Step 2. Then the employee needs to be familiarized with the order under personal signature or make an appropriate entry on the order (instruction) in the case where the order to terminate the employment contract cannot be brought to the attention of the employee or the employee refuses to familiarize himself with it under signature (Part 1 of Article 84.1 of the Labor Code of the Russian Federation).

Step 3. Make a full settlement with the employee in accordance with the settlement note (Article 140 of the Labor Code of the Russian Federation).

Step 4. Provide the employee with copies of documents, including a 2-NDFL certificate, if there is his application, a certificate of the amount of earnings for two calendar years preceding the year of termination of work (clause 3, part 2, article 4.1 of the Federal Law of December 29, 2006 N 255-FZ “On Mandatory social insurance in case of temporary disability and in connection with maternity"). The certificate form was approved by order of the Ministry of Labor of Russia dated April 30, 2013 N 182n.

Step 5. Record the dismissal in the work book. According to Art. 84.1 of the Labor Code of the Russian Federation, an entry in the work book about the basis and reason for termination of the employment contract must be made in strict accordance with the wording of the Labor Code of the Russian Federation or other federal law and with reference to the relevant article, part of the article, paragraph of the article of the Labor Code of the Russian Federation or other federal law.

Step 6. Complete the remaining personnel documents to record labor relations:

— employee’s personal card (most employers continue to use the unified form N T-2). It is necessary to obtain the employee's signatures on the card in certain places provided on the form;

— notice of termination of the employment contract (dismissal), sent to the military registration and enlistment office within two weeks from the date of dismissal. The employee’s signature is not required on it (Methodological recommendations for maintaining military records in organizations, approved General Staff Armed Forces of the Russian Federation dated April 11, 2008).

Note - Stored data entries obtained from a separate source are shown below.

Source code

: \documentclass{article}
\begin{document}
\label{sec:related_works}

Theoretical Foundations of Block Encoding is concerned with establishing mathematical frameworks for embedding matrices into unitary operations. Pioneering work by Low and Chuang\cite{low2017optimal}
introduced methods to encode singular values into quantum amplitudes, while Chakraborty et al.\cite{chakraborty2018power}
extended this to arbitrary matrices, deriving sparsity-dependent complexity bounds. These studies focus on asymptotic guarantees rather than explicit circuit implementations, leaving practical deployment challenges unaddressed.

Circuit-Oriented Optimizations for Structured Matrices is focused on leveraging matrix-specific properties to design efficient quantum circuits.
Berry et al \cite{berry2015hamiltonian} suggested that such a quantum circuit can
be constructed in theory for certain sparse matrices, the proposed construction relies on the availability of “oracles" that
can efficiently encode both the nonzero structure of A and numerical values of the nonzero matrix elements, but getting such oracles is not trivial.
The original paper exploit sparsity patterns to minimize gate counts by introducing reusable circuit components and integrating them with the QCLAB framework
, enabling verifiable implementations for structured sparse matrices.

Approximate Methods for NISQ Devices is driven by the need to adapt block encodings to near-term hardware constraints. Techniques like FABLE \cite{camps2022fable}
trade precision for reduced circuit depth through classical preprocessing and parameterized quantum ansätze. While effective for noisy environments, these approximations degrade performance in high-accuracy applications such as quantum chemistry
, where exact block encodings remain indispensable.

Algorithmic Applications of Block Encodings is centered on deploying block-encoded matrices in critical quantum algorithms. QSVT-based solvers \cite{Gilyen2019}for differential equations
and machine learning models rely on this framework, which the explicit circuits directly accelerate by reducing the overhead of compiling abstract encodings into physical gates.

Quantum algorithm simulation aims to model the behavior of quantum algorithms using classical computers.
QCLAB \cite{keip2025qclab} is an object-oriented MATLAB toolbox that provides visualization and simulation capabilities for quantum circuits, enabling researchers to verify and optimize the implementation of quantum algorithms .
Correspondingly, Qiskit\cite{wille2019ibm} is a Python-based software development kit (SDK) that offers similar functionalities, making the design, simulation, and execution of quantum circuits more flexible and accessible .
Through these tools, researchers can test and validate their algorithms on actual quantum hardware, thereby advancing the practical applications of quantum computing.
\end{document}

Step 7. Issue a work book to the employee. The issuance is carried out under the personal signature of the employee with the date of receipt in the logbook recording the movement of work books and inserts in them (Example 5). The form was approved by Resolution of the Ministry of Labor of Russia dated October 10, 2003 N 69 “On approval of the Instructions for filling out work books.”

Appendix No. 3

TO Resolution Ministry of Labor of Russia dated October 10, 2003 N 69

Book of movement of work books and inserts in them

N p/p Date of hiring, completion of the work book or insert in it Last name, first name and patronymic of the owner of the work book Series and number of the work book or its insert Position, profession, specialty of the employee who handed over the work book or for whom the work book or insert in it was filled out Name of the place of work (indicating the structural unit) where the employee was hired Date and number of the order (instruction) or other decision of the employer on the basis of which the employee was hired Signature of the responsible person who accepted or filled out the work book Received for completed work books or inserts in them (rub.) Date of issue of the work book upon dismissal (termination of the employment contract) Employee's signature when receiving a work book
Number Month Year
1 2 3 4 5 6 7 8 9 10 11 12 13
1 09 01 2014 Kulikov Anton Vladimirovich Series - TK-IV, N 2457454 Specialist 09.01.2014 Signature
2 09 01 2014 Nazaridze Turam Davidovich Series - TK-II, N 5574322 Leading Specialist JSC "Speed ​​Delivery", delivery service 09.01.2014 Signature
3 17 02 2014 Kozlov Nikolay Alexandrovich Series - TK-IV, N 8604301 Leading Specialist JSC "Speed ​​Delivery", delivery service 17.02.2014 Signature 150 16.05.2014 Kozlov

If it is impossible to issue a work book to an employee on the day of termination of the employment contract due to his absence or refusal to receive it, the employer is obliged to send the employee a notice of the need to appear for it or agree to send it by mail. From the date of sending the specified notification, the employer is released from liability for the delay in issuing the work book (Article 84.1 of the Labor Code of the Russian Federation).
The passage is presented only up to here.